Если, с одной стороны, это неизъяснимое в женщине ощущение придавало ей силы переносить настоящие горести, с другой - жестокий удар судьбы, поразившей ее в то самое время, мог показаться ей вестником новых страданий в будущем. Неожиданно, скоропостижно лишилась она доброго своего родителя. Она сидела однажды поутру у письменного столика, поверенного ее страданий и утешений, и выражениями пламенной любви покрывала лист, готовившийся лететь к другу ее сердца. Вдруг вбежала в кабинет ее горничная и прерывающимся голосом объявила, что от Василья Григорьевича прислан человек, что Наталью Васильевну просят немедленно пожаловать к батюшке, что он опасно заболел. Испуганная Наташа бросилась к отцу. С ним приключился удар. Он лежал без языка, дышал с трудом и только рукою манил кого-то к себе. Увидев дочь свою, он несколько пришел в себя и едва внятным голосом произнес:
- Наташа! Прости!.. Муж твой... сестра моя... монастырь... Наташа, прости! - Он простер к ней руки - это было последнее усилие отлетавшей жизни. Чрез несколько минут спокойствие смерти водворилось на кротком челе честного человека и доброго христианина.

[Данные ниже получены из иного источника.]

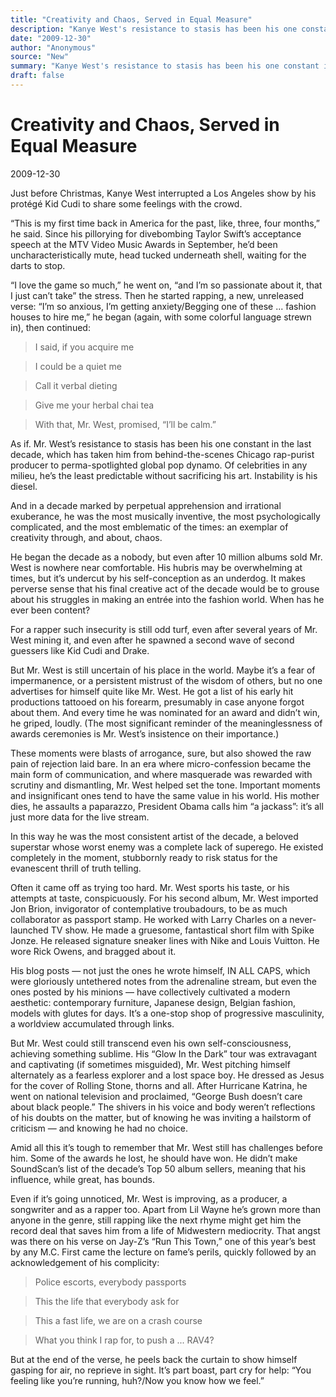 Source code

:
 ```yaml
---
title: "Creativity and Chaos, Served in Equal Measure"
description: "Kanye West's resistance to stasis has been his one constant in the last decade. He began the decade as a nobody, but even after 10 million albums sold Mr. West is nowhere near comfortable. It makes pe..."
date: "2009-12-30"
author: "Anonymous"
source: "New"
summary: "Kanye West's resistance to stasis has been his one constant in the last decade. He began the decade as a nobody, but even after 10 million albums sold Mr. West is nowhere near comfortable. It makes perverse sense that his final creative act would be to grouse about his struggles in making an entrée into the fashion world."
draft: false
---
```


# Creativity and Chaos, Served in Equal Measure

2009-12-30

Just before Christmas, Kanye West interrupted a Los Angeles show by his protégé Kid Cudi to share some feelings with the crowd.

“This is my first time back in America for the past, like, three, four months,” he said. Since his pillorying for divebombing Taylor Swift’s acceptance speech at the MTV Video Music Awards in September, he’d been uncharacteristically mute, head tucked underneath shell, waiting for the darts to stop.

“I love the game so much,” he went on, “and I’m so passionate about it, that I just can’t take” the stress. Then he started rapping, a new, unreleased verse: “I’m so anxious, I’m getting anxiety/Begging one of these ... fashion houses to hire me,” he began (again, with some colorful language strewn in), then continued:

> I said, if you acquire me

> I could be a quiet me

> Call it verbal dieting

> Give me your herbal chai tea

> With that, Mr. West, promised, “I’ll be calm.”

As if. Mr. West’s resistance to stasis has been his one constant in the last decade, which has taken him from behind-the-scenes Chicago rap-purist producer to perma-spotlighted global pop dynamo. Of celebrities in any milieu, he’s the least predictable without sacrificing his art. Instability is his diesel.

And in a decade marked by perpetual apprehension and irrational exuberance, he was the most musically inventive, the most psychologically complicated, and the most emblematic of the times: an exemplar of creativity through, and about, chaos.

He began the decade as a nobody, but even after 10 million albums sold Mr. West is nowhere near comfortable. His hubris may be overwhelming at times, but it’s undercut by his self-conception as an underdog. It makes perverse sense that his final creative act of the decade would be to grouse about his struggles in making an entrée into the fashion world. When has he ever been content?

For a rapper such insecurity is still odd turf, even after several years of Mr. West mining it, and even after he spawned a second wave of second guessers like Kid Cudi and Drake.

But Mr. West is still uncertain of his place in the world. Maybe it’s a fear of impermanence, or a persistent mistrust of the wisdom of others, but no one advertises for himself quite like Mr. West. He got a list of his early hit productions tattooed on his forearm, presumably in case anyone forgot about them. And every time he was nominated for an award and didn’t win, he griped, loudly. (The most significant reminder of the meaninglessness of awards ceremonies is Mr. West’s insistence on their importance.)

These moments were blasts of arrogance, sure, but also showed the raw pain of rejection laid bare. In an era where micro-confession became the main form of communication, and where masquerade was rewarded with scrutiny and dismantling, Mr. West helped set the tone. Important moments and insignificant ones tend to have the same value in his world. His mother dies, he assaults a paparazzo, President Obama calls him “a jackass”: it’s all just more data for the live stream.

In this way he was the most consistent artist of the decade, a beloved superstar whose worst enemy was a complete lack of superego. He existed completely in the moment, stubbornly ready to risk status for the evanescent thrill of truth telling.

Often it came off as trying too hard. Mr. West sports his taste, or his attempts at taste, conspicuously. For his second album, Mr. West imported Jon Brion, invigorator of contemplative troubadours, to be as much collaborator as passport stamp. He worked with Larry Charles on a never-launched TV show. He made a gruesome, fantastical short film with Spike Jonze. He released signature sneaker lines with Nike and Louis Vuitton. He wore Rick Owens, and bragged about it.

His blog posts — not just the ones he wrote himself, IN ALL CAPS, which were gloriously untethered notes from the adrenaline stream, but even the ones posted by his minions — have collectively cultivated a modern aesthetic: contemporary furniture, Japanese design, Belgian fashion, models with glutes for days. It’s a one-stop shop of progressive masculinity, a worldview accumulated through links.

But Mr. West could still transcend even his own self-consciousness, achieving something sublime. His “Glow In the Dark” tour was extravagant and captivating (if sometimes misguided), Mr. West pitching himself alternately as a fearless explorer and a lost space boy. He dressed as Jesus for the cover of Rolling Stone, thorns and all. After Hurricane Katrina, he went on national television and proclaimed, “George Bush doesn’t care about black people.” The shivers in his voice and body weren’t reflections of his doubts on the matter, but of knowing he was inviting a hailstorm of criticism — and knowing he had no choice.

Amid all this it’s tough to remember that Mr. West still has challenges before him. Some of the awards he lost, he should have won. He didn’t make SoundScan’s list of the decade’s Top 50 album sellers, meaning that his influence, while great, has bounds.

Even if it’s going unnoticed, Mr. West is improving, as a producer, a songwriter and as a rapper too. Apart from Lil Wayne he’s grown more than anyone in the genre, still rapping like the next rhyme might get him the record deal that saves him from a life of Midwestern mediocrity. That angst was there on his verse on Jay-Z’s “Run This Town,” one of this year’s best by any M.C. First came the lecture on fame’s perils, quickly followed by an acknowledgement of his complicity:

> Police escorts, everybody passports

> 

> This the life that everybody ask for

> 

> This a fast life, we are on a crash course

> 

> What you think I rap for, to push a ... RAV4?

But at the end of the verse, he peels back the curtain to show himself gasping for air, no reprieve in sight. It’s part boast, part cry for help: “You feeling like you’re running, huh?/Now you know how we feel.”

Казалось бы, что этот новый удар усугубит ее страдания, доведет ее до отчаяния - но нет! Природа так устроила сердце человеческое, что в нем есть место для всякой печали, что новая горесть, присоединяясь к прежней, не усугубляет, а как будто утоляет ее. Наташа горько рыдала над прахом доброго отца, и эти слезы о потере невозвратной чудесным образом дали ей отраду и утешение в воспоминании об отсутствовавшем.
- Алексея здесь нет, но он жив: он помнит, он любит меня! - говорила она, перечитывая страстные его письма.
Алевтина Михайловна принимала живейшее участие в судьбе Наташи, навещала ее ежедневно, осведомлялась с нежностью о ее здоровье, с восторгом читала письма брата и орошала их слезами. "Это слезы искреннего раскаяния, - думала добрая Наташа, - ей совестно, что она, по извинительным, впрочем, побуждениям материнской любви, слишком неосторожно порадовалась мнимому наследству. Слава богу, что это так кончилось! Время исправит ее еще более, и она бросит все свои интриги и замыслы, когда удостоверится, что они излишни и вредны ей самой".
Один нечаянный случай открыл глаза простодушной. Чрез несколько дней по погребении отца Наташа сидела вечером у Алевтины, которая самым нежным вниманием старалась доказать ей свое участие, с чувством уважения говорила о покойном и рассыпалась в похвалах отсутствующему брату. Наташа слушала ее в молчании. Алевтина, окончив заученный молебен, умолкла. Иван Егорович счел обязанностью своею воспользоваться этою перемежкою и подтвердить слова жены.